Uma vez que ambos os testes sejam realizados e com o resultado negativo, essa pessoa receberá um QR code no aplicativo, no qual aparecerá uma tela com as informações de que ela não está contaminada.

Figura 1

Esse aplicativo é necessário para a entrada em qualquer local público. Além de mostrar o código verde (Figura 1: QR code), ela deve escanear o código de entrada no local, o qual mostrará outro código verde e registrará que essa pessoa esteve nesse local. Quando casos assintomáticos são descobertos nesses locais, as pessoas que ali estiveram são convocadas para a realização de exames.

Figura 2

Se algum caso de coronavírus for identificado em um bairro ou comunidade, todos os habitantes daquela localidade são monitorados e obrigados a fazer o teste em 48 horas. Além disso, o uso de máscara é obrigatório em lugares públicos.

Isso só pode ser feito e funcionou, pois o governo chinês fomentou um sentido de responsabilidade pessoal entre o povo. Assim, a China obteve o apoio total de sua população, ultrapassando dificuldades e cooperando ativamente face às regras rigorosas de prevenção de epidemias.

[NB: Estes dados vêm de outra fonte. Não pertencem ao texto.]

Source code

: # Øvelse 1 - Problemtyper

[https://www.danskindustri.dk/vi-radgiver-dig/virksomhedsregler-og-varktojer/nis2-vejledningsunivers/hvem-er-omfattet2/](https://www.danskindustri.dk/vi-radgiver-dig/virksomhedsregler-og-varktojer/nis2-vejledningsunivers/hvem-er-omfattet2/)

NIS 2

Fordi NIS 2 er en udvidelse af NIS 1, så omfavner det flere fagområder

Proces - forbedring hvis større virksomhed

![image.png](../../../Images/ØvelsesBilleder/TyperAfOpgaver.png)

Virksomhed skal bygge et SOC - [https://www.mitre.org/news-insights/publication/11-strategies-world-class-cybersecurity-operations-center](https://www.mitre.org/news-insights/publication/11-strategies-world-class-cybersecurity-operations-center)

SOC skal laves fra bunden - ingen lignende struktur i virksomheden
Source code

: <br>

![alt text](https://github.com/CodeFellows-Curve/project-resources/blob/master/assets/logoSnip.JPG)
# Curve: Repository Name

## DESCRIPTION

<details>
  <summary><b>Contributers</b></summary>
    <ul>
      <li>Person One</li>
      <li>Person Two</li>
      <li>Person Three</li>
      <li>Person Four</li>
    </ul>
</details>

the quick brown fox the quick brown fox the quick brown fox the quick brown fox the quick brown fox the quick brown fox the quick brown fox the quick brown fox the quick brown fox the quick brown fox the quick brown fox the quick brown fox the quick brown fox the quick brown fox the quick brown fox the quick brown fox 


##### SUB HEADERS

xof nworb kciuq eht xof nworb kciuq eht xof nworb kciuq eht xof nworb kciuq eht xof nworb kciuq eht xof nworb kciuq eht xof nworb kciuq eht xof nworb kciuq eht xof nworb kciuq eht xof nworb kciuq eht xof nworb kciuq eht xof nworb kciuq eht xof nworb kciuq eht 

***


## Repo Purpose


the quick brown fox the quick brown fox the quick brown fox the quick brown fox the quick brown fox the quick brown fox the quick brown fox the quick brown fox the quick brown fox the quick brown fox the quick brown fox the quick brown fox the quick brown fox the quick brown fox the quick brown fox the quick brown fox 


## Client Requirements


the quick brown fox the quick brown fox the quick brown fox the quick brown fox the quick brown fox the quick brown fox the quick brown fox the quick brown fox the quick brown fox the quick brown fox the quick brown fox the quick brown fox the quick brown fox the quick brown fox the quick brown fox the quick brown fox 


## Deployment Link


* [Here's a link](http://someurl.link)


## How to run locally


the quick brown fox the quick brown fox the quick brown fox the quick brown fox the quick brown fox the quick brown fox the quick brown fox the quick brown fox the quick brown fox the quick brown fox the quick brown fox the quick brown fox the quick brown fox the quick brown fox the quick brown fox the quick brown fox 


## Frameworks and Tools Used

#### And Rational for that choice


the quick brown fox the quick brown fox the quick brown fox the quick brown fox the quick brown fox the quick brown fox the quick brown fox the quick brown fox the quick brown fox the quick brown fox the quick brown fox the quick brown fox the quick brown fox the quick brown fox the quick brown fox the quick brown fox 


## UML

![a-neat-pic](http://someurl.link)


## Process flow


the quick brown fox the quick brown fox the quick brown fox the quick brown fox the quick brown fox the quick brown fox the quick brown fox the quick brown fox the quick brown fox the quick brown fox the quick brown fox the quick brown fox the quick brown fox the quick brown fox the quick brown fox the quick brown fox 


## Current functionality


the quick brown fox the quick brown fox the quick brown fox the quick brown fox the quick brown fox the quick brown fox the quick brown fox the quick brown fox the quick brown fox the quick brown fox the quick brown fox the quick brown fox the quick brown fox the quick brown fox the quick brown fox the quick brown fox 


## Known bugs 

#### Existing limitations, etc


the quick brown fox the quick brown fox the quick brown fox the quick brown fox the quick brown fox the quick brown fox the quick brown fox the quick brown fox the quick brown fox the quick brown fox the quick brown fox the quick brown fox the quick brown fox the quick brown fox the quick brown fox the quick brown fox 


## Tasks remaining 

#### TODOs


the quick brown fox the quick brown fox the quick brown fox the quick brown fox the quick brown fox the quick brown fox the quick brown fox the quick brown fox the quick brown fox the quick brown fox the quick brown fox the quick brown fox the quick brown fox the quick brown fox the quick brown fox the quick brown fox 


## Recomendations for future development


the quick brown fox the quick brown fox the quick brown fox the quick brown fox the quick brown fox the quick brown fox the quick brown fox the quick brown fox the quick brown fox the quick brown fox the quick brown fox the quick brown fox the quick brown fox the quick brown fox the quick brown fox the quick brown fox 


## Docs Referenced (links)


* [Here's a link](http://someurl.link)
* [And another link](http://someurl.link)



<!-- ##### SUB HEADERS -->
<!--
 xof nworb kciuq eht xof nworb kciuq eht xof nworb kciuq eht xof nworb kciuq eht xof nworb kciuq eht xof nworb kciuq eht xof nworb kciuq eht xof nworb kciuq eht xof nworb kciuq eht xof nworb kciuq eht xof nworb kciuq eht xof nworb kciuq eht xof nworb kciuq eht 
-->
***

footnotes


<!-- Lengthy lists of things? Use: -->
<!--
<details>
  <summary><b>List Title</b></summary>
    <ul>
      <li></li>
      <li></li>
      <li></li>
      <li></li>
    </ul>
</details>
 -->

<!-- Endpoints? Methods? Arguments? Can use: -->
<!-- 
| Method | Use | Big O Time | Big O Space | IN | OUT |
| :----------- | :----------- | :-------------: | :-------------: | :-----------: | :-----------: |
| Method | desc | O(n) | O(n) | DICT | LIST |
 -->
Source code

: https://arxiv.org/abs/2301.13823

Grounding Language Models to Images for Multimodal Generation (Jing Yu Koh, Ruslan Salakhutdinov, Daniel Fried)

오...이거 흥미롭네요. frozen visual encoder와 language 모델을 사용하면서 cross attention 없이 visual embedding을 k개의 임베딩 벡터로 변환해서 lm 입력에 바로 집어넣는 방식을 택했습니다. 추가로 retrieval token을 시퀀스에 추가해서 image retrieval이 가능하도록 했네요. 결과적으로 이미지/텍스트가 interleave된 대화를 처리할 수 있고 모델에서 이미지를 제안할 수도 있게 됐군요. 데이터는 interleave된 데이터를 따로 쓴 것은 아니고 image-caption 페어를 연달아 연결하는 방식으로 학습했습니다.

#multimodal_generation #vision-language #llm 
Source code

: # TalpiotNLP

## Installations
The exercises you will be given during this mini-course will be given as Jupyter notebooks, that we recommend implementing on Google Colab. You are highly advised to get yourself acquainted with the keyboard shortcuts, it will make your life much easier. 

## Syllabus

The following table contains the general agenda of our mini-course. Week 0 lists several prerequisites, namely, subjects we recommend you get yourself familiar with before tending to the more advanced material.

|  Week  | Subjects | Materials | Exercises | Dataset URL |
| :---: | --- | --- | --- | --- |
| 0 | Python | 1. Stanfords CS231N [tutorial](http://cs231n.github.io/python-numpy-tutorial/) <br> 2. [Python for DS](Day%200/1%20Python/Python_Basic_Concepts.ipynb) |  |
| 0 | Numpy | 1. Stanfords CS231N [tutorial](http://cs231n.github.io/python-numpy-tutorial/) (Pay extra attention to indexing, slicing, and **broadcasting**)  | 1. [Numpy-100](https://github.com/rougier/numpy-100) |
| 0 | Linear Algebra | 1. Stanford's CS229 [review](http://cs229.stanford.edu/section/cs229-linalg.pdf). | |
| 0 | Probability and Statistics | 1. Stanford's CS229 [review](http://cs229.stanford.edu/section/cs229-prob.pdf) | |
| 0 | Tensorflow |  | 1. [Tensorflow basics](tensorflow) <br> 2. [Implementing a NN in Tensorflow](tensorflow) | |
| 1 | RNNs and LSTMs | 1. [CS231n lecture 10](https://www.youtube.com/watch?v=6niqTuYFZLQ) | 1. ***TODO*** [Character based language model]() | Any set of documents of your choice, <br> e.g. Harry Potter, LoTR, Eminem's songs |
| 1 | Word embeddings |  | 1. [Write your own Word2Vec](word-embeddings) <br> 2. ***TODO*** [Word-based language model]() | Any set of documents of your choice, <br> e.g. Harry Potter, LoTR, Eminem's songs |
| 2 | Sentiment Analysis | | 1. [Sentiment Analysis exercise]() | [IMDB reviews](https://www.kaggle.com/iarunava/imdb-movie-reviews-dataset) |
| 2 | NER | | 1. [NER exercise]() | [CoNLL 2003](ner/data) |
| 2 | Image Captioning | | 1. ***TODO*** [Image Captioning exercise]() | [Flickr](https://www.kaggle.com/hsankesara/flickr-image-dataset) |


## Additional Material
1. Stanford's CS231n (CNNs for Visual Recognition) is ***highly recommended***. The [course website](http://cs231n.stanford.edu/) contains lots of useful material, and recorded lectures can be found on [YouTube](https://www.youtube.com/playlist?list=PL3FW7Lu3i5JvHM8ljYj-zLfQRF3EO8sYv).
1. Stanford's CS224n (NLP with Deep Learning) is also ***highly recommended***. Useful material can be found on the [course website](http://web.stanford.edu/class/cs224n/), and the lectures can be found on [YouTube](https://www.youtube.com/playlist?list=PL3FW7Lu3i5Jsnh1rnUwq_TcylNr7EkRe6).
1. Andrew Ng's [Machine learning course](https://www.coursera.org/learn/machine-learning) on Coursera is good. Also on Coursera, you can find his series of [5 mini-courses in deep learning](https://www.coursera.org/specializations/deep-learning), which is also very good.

Por último, mas não menos importante, a China tem melhorado continuamente a capacidade de tratamento e se preparado para lidar com a ameaça contínua da pandemia, ao desenvolver e produzir vacinas, além de promover a vacinação. Até o momento, o governo chinês já aplicou 1,8 bilhão de doses em sua população e espera, até setembro, ter vacinado todas as idades (neste momento, é a vez da população com faixa etária entre 12 e 14 anos ser vacinada).

Ao mesmo tempo, a China se esforça em promover a cooperação internacional na prevenção e controle de epidemias. Por fim, cabe ressaltar, nas palavras do presidente Xi Jimping, que não existe direito maior ao cidadão do que a vida.

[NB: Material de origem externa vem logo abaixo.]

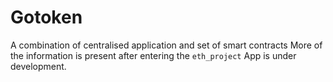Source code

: # Gotoken
A combination of centralised application and set of smart contracts
More of the information is present after entering the `eth_project`
App is under development.
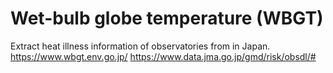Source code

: # Wet-bulb globe temperature (WBGT)

Extract heat illness information of observatories from in Japan.
https://www.wbgt.env.go.jp/  https://www.data.jma.go.jp/gmd/risk/obsdl/#
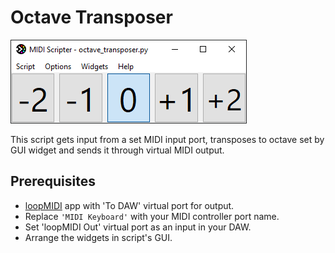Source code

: # Octave Transposer

![](/examples/octave_transposer/screenshot.png)

This script gets input from a set MIDI input port, 
transposes to octave set by GUI widget 
and sends it through virtual MIDI output.

## Prerequisites
- [loopMIDI](https://www.tobias-erichsen.de/software/loopmidi.html) app with 'To DAW' virtual port for output.
- Replace `'MIDI Keyboard'` with your MIDI controller port name.
- Set 'loopMIDI Out' virtual port as an input in your DAW.
- Arrange the widgets in script's GUI.
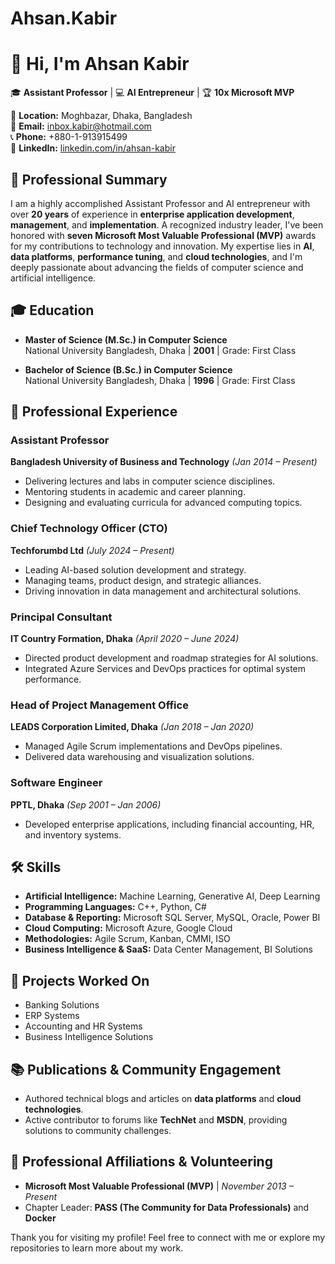 # Ahsan.Kabir
# 👋 Hi, I'm Ahsan Kabir  

🎓 **Assistant Professor** | 💻 **AI Entrepreneur** | 🏆 **10x Microsoft MVP**  

📍 **Location:** Moghbazar, Dhaka, Bangladesh  
📧 **Email:** [inbox.kabir@hotmail.com](mailto:inbox.kabir@hotmail.com)  
📞 **Phone:** +880-1-913915499  
🔗 **LinkedIn:** [linkedin.com/in/ahsan-kabir](https://linkedin.com/in/ahsan-kabir)  

## 🏅 **Professional Summary**  
I am a highly accomplished Assistant Professor and AI entrepreneur with over **20 years** of experience in **enterprise application development**, **management**, and **implementation**. A recognized industry leader, I've been honored with **seven Microsoft Most Valuable Professional (MVP)** awards for my contributions to technology and innovation. My expertise lies in **AI**, **data platforms**, **performance tuning**, and **cloud technologies**, and I'm deeply passionate about advancing the fields of computer science and artificial intelligence.  

## 🎓 **Education**  
- **Master of Science (M.Sc.) in Computer Science**  
  National University Bangladesh, Dhaka | **2001** | Grade: First Class  

- **Bachelor of Science (B.Sc.) in Computer Science**  
  National University Bangladesh, Dhaka | **1996** | Grade: First Class  

## 💼 **Professional Experience**  

### **Assistant Professor**  
**Bangladesh University of Business and Technology** *(Jan 2014 – Present)*  
- Delivering lectures and labs in computer science disciplines.  
- Mentoring students in academic and career planning.  
- Designing and evaluating curricula for advanced computing topics.  

### **Chief Technology Officer (CTO)**  
**Techforumbd Ltd** *(July 2024 – Present)*  
- Leading AI-based solution development and strategy.  
- Managing teams, product design, and strategic alliances.  
- Driving innovation in data management and architectural solutions.  

### **Principal Consultant**  
**IT Country Formation, Dhaka** *(April 2020 – June 2024)*  
- Directed product development and roadmap strategies for AI solutions.  
- Integrated Azure Services and DevOps practices for optimal system performance.  

### **Head of Project Management Office**  
**LEADS Corporation Limited, Dhaka** *(Jan 2018 – Jan 2020)*  
- Managed Agile Scrum implementations and DevOps pipelines.  
- Delivered data warehousing and visualization solutions.  

### **Software Engineer**  
**PPTL, Dhaka** *(Sep 2001 – Jan 2006)*  
- Developed enterprise applications, including financial accounting, HR, and inventory systems.  

## 🛠 **Skills**  
- **Artificial Intelligence:** Machine Learning, Generative AI, Deep Learning  
- **Programming Languages:** C++, Python, C#  
- **Database & Reporting:** Microsoft SQL Server, MySQL, Oracle, Power BI  
- **Cloud Computing:** Microsoft Azure, Google Cloud  
- **Methodologies:** Agile Scrum, Kanban, CMMI, ISO  
- **Business Intelligence & SaaS:** Data Center Management, BI Solutions  

## 🔬 **Projects Worked On**  
- Banking Solutions  
- ERP Systems  
- Accounting and HR Systems  
- Business Intelligence Solutions  

## 📚 **Publications & Community Engagement**  
- Authored technical blogs and articles on **data platforms** and **cloud technologies**.  
- Active contributor to forums like **TechNet** and **MSDN**, providing solutions to community challenges.  

## 🌟 **Professional Affiliations & Volunteering**  
- **Microsoft Most Valuable Professional (MVP)** | *November 2013 – Present*  
- Chapter Leader: **PASS (The Community for Data Professionals)** and **Docker**  

Thank you for visiting my profile! Feel free to connect with me or explore my repositories to learn more about my work.  
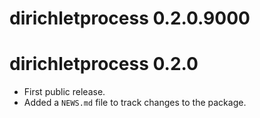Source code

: # dirichletprocess 0.2.0.9000


# dirichletprocess 0.2.0

* First public release.
* Added a `NEWS.md` file to track changes to the package.



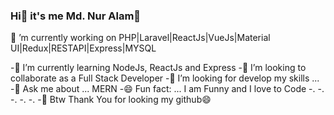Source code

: ### Hi👋 it's me Md. Nur Alam👋

🔭 ’m currently working on PHP|Laravel|ReactJs|VueJs|Material UI|Redux|RESTAPI|Express|MYSQL

-🌱 I’m currently learning NodeJs, ReactJs and Express
-👯 I’m looking to collaborate as a Full Stack Developer
-🤔 I’m looking for develop my skills ...
-💬 Ask me about ... MERN
-😄 Fun fact: ... I am Funny and I love to Code 
-.
-.
-.
-.
-.
-👋 Btw Thank You for looking my github😄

Essa pandemia tem tirado a vida de milhões de pessoas e me parece que uma parte da sociedade ocidental perdeu a sensibilidade, a empatia, a compaixão e tornou-se aquilo que de pior podemos produzir que é o desprezo à vida. Que essa terrível situação sirva de exemplo para refletirmos que tipo de sociedade queremos ter no futuro.

**Este artigo não reflete, necessariamente, a opinião da Revista Fórum.